Would you please write out each entry that follows, exactly as written?

■ **Extracted data**:
━━━━
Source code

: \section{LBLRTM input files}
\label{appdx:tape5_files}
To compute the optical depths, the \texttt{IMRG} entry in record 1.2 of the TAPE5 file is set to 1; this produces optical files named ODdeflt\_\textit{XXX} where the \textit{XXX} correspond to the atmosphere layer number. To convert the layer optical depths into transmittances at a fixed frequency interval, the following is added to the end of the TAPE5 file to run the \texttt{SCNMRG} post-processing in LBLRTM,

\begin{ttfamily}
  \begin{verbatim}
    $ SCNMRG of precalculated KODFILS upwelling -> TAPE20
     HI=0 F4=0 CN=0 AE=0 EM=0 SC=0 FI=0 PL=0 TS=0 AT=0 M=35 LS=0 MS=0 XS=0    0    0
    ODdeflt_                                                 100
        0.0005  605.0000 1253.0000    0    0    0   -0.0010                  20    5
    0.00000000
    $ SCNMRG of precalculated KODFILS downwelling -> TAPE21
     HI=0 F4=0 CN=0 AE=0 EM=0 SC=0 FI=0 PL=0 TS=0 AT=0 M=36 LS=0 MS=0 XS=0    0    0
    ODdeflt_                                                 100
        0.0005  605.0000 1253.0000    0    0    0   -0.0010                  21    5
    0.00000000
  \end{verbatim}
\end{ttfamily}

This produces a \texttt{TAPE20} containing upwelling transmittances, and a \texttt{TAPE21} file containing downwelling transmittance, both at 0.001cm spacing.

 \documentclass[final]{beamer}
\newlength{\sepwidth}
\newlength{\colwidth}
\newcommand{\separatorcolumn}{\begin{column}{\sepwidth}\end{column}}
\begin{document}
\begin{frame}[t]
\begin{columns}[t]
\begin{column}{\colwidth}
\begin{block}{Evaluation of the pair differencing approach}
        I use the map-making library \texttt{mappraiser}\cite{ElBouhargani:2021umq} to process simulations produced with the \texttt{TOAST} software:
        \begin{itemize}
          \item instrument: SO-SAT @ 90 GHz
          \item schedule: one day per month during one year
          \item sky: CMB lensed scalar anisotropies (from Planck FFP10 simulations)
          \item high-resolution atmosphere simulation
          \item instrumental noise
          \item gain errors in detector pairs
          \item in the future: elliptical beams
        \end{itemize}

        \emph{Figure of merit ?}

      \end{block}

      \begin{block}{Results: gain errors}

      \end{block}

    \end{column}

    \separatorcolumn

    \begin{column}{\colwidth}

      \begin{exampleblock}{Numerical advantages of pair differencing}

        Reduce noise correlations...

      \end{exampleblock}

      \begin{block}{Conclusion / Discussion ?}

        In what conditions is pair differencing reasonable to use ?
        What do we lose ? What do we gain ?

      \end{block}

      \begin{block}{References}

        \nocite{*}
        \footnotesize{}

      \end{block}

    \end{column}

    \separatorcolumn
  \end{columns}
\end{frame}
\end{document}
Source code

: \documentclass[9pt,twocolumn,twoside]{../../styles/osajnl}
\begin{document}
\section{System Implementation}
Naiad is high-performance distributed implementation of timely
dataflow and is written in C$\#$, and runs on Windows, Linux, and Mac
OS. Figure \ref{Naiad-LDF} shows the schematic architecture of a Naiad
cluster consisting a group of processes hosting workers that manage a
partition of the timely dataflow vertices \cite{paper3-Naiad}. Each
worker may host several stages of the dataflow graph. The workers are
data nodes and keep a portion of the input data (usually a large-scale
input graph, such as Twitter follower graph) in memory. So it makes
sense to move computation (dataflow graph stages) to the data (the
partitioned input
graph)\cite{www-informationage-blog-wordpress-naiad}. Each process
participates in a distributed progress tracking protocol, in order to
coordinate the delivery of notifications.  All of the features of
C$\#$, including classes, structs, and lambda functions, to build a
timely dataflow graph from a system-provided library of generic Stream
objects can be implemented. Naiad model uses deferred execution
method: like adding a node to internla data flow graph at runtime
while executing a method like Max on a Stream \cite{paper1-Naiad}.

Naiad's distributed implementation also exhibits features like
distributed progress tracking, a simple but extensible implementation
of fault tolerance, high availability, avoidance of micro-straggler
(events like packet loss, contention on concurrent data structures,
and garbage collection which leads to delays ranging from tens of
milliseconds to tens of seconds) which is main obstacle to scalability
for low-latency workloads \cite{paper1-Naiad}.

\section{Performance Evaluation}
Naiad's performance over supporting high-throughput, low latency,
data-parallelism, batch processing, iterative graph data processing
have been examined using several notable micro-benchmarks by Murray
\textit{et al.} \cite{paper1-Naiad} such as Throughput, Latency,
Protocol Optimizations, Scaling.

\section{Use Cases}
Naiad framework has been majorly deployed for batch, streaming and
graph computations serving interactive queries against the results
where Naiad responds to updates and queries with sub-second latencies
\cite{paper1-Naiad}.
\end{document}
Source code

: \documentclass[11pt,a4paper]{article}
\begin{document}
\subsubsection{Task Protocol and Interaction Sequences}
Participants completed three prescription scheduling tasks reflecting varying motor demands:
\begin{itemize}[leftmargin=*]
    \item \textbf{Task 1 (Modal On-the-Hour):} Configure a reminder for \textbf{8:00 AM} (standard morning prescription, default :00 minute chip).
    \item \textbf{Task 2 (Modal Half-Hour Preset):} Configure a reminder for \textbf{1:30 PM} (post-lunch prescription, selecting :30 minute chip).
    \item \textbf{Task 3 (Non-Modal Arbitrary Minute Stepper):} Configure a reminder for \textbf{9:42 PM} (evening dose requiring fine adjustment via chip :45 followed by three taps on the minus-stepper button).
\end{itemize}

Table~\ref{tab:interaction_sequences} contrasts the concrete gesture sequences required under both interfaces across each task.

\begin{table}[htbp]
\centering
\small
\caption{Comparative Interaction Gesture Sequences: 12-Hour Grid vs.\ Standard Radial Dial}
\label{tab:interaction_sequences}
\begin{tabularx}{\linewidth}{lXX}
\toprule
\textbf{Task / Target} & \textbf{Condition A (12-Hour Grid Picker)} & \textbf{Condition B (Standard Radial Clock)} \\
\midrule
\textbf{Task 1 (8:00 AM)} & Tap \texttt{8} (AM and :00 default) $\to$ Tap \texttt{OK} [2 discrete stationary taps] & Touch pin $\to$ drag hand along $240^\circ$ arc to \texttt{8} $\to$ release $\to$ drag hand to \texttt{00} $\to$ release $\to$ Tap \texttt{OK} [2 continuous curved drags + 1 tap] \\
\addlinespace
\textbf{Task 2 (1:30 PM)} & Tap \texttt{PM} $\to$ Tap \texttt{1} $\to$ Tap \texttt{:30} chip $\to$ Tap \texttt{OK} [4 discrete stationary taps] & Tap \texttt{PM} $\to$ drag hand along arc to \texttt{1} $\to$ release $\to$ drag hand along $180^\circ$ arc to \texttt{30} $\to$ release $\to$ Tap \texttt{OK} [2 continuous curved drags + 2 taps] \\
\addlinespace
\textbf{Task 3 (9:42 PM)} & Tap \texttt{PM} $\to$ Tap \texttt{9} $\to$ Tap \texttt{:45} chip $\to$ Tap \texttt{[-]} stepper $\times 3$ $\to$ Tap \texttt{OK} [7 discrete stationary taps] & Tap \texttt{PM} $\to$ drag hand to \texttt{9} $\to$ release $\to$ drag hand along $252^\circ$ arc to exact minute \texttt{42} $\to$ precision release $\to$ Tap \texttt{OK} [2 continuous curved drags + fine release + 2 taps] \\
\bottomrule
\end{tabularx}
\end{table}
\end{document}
━━━━
■ **Answer for this exercise**:
Source code

: \section{LBLRTM input files}
\label{appdx:tape5_files}
To compute the optical depths, the \texttt{IMRG} entry in record 1.2 of the TAPE5 file is set to 1; this produces optical files named ODdeflt\_\textit{XXX} where the \textit{XXX} correspond to the atmosphere layer number. To convert the layer optical depths into transmittances at a fixed frequency interval, the following is added to the end of the TAPE5 file to run the \texttt{SCNMRG} post-processing in LBLRTM,

\begin{ttfamily}
  \begin{verbatim}
    $ SCNMRG of precalculated KODFILS upwelling -> TAPE20
     HI=0 F4=0 CN=0 AE=0 EM=0 SC=0 FI=0 PL=0 TS=0 AT=0 M=35 LS=0 MS=0 XS=0    0    0
    ODdeflt_                                                 100
        0.0005  605.0000 1253.0000    0    0    0   -0.0010                  20    5
    0.00000000
    $ SCNMRG of precalculated KODFILS downwelling -> TAPE21
     HI=0 F4=0 CN=0 AE=0 EM=0 SC=0 FI=0 PL=0 TS=0 AT=0 M=36 LS=0 MS=0 XS=0    0    0
    ODdeflt_                                                 100
        0.0005  605.0000 1253.0000    0    0    0   -0.0010                  21    5
    0.00000000
  \end{verbatim}
\end{ttfamily}

This produces a \texttt{TAPE20} containing upwelling transmittances, and a \texttt{TAPE21} file containing downwelling transmittance, both at 0.001cm spacing.

 \documentclass[final]{beamer}
\newlength{\sepwidth}
\newlength{\colwidth}
\newcommand{\separatorcolumn}{\begin{column}{\sepwidth}\end{column}}
\begin{document}
\begin{frame}[t]
\begin{columns}[t]
\begin{column}{\colwidth}
\begin{block}{Evaluation of the pair differencing approach}
        I use the map-making library \texttt{mappraiser}\cite{ElBouhargani:2021umq} to process simulations produced with the \texttt{TOAST} software:
        \begin{itemize}
          \item instrument: SO-SAT @ 90 GHz
          \item schedule: one day per month during one year
          \item sky: CMB lensed scalar anisotropies (from Planck FFP10 simulations)
          \item high-resolution atmosphere simulation
          \item instrumental noise
          \item gain errors in detector pairs
          \item in the future: elliptical beams
        \end{itemize}

        \emph{Figure of merit ?}

      \end{block}

      \begin{block}{Results: gain errors}

      \end{block}

    \end{column}

    \separatorcolumn

    \begin{column}{\colwidth}

      \begin{exampleblock}{Numerical advantages of pair differencing}

        Reduce noise correlations...

      \end{exampleblock}

      \begin{block}{Conclusion / Discussion ?}

        In what conditions is pair differencing reasonable to use ?
        What do we lose ? What do we gain ?

      \end{block}

      \begin{block}{References}

        \nocite{*}
        \footnotesize{}

      \end{block}

    \end{column}

    \separatorcolumn
  \end{columns}
\end{frame}
\end{document}
Source code

: \documentclass[9pt,twocolumn,twoside]{../../styles/osajnl}
\begin{document}
\section{System Implementation}
Naiad is high-performance distributed implementation of timely
dataflow and is written in C$\#$, and runs on Windows, Linux, and Mac
OS. Figure \ref{Naiad-LDF} shows the schematic architecture of a Naiad
cluster consisting a group of processes hosting workers that manage a
partition of the timely dataflow vertices \cite{paper3-Naiad}. Each
worker may host several stages of the dataflow graph. The workers are
data nodes and keep a portion of the input data (usually a large-scale
input graph, such as Twitter follower graph) in memory. So it makes
sense to move computation (dataflow graph stages) to the data (the
partitioned input
graph)\cite{www-informationage-blog-wordpress-naiad}. Each process
participates in a distributed progress tracking protocol, in order to
coordinate the delivery of notifications.  All of the features of
C$\#$, including classes, structs, and lambda functions, to build a
timely dataflow graph from a system-provided library of generic Stream
objects can be implemented. Naiad model uses deferred execution
method: like adding a node to internla data flow graph at runtime
while executing a method like Max on a Stream \cite{paper1-Naiad}.

Naiad's distributed implementation also exhibits features like
distributed progress tracking, a simple but extensible implementation
of fault tolerance, high availability, avoidance of micro-straggler
(events like packet loss, contention on concurrent data structures,
and garbage collection which leads to delays ranging from tens of
milliseconds to tens of seconds) which is main obstacle to scalability
for low-latency workloads \cite{paper1-Naiad}.

\section{Performance Evaluation}
Naiad's performance over supporting high-throughput, low latency,
data-parallelism, batch processing, iterative graph data processing
have been examined using several notable micro-benchmarks by Murray
\textit{et al.} \cite{paper1-Naiad} such as Throughput, Latency,
Protocol Optimizations, Scaling.

\section{Use Cases}
Naiad framework has been majorly deployed for batch, streaming and
graph computations serving interactive queries against the results
where Naiad responds to updates and queries with sub-second latencies
\cite{paper1-Naiad}.
\end{document}
Source code

: \documentclass[11pt,a4paper]{article}
\begin{document}
\subsubsection{Task Protocol and Interaction Sequences}
Participants completed three prescription scheduling tasks reflecting varying motor demands:
\begin{itemize}[leftmargin=*]
    \item \textbf{Task 1 (Modal On-the-Hour):} Configure a reminder for \textbf{8:00 AM} (standard morning prescription, default :00 minute chip).
    \item \textbf{Task 2 (Modal Half-Hour Preset):} Configure a reminder for \textbf{1:30 PM} (post-lunch prescription, selecting :30 minute chip).
    \item \textbf{Task 3 (Non-Modal Arbitrary Minute Stepper):} Configure a reminder for \textbf{9:42 PM} (evening dose requiring fine adjustment via chip :45 followed by three taps on the minus-stepper button).
\end{itemize}

Table~\ref{tab:interaction_sequences} contrasts the concrete gesture sequences required under both interfaces across each task.

\begin{table}[htbp]
\centering
\small
\caption{Comparative Interaction Gesture Sequences: 12-Hour Grid vs.\ Standard Radial Dial}
\label{tab:interaction_sequences}
\begin{tabularx}{\linewidth}{lXX}
\toprule
\textbf{Task / Target} & \textbf{Condition A (12-Hour Grid Picker)} & \textbf{Condition B (Standard Radial Clock)} \\
\midrule
\textbf{Task 1 (8:00 AM)} & Tap \texttt{8} (AM and :00 default) $\to$ Tap \texttt{OK} [2 discrete stationary taps] & Touch pin $\to$ drag hand along $240^\circ$ arc to \texttt{8} $\to$ release $\to$ drag hand to \texttt{00} $\to$ release $\to$ Tap \texttt{OK} [2 continuous curved drags + 1 tap] \\
\addlinespace
\textbf{Task 2 (1:30 PM)} & Tap \texttt{PM} $\to$ Tap \texttt{1} $\to$ Tap \texttt{:30} chip $\to$ Tap \texttt{OK} [4 discrete stationary taps] & Tap \texttt{PM} $\to$ drag hand along arc to \texttt{1} $\to$ release $\to$ drag hand along $180^\circ$ arc to \texttt{30} $\to$ release $\to$ Tap \texttt{OK} [2 continuous curved drags + 2 taps] \\
\addlinespace
\textbf{Task 3 (9:42 PM)} & Tap \texttt{PM} $\to$ Tap \texttt{9} $\to$ Tap \texttt{:45} chip $\to$ Tap \texttt{[-]} stepper $\times 3$ $\to$ Tap \texttt{OK} [7 discrete stationary taps] & Tap \texttt{PM} $\to$ drag hand to \texttt{9} $\to$ release $\to$ drag hand along $252^\circ$ arc to exact minute \texttt{42} $\to$ precision release $\to$ Tap \texttt{OK} [2 continuous curved drags + fine release + 2 taps] \\
\bottomrule
\end{tabularx}
\end{table}
\end{document}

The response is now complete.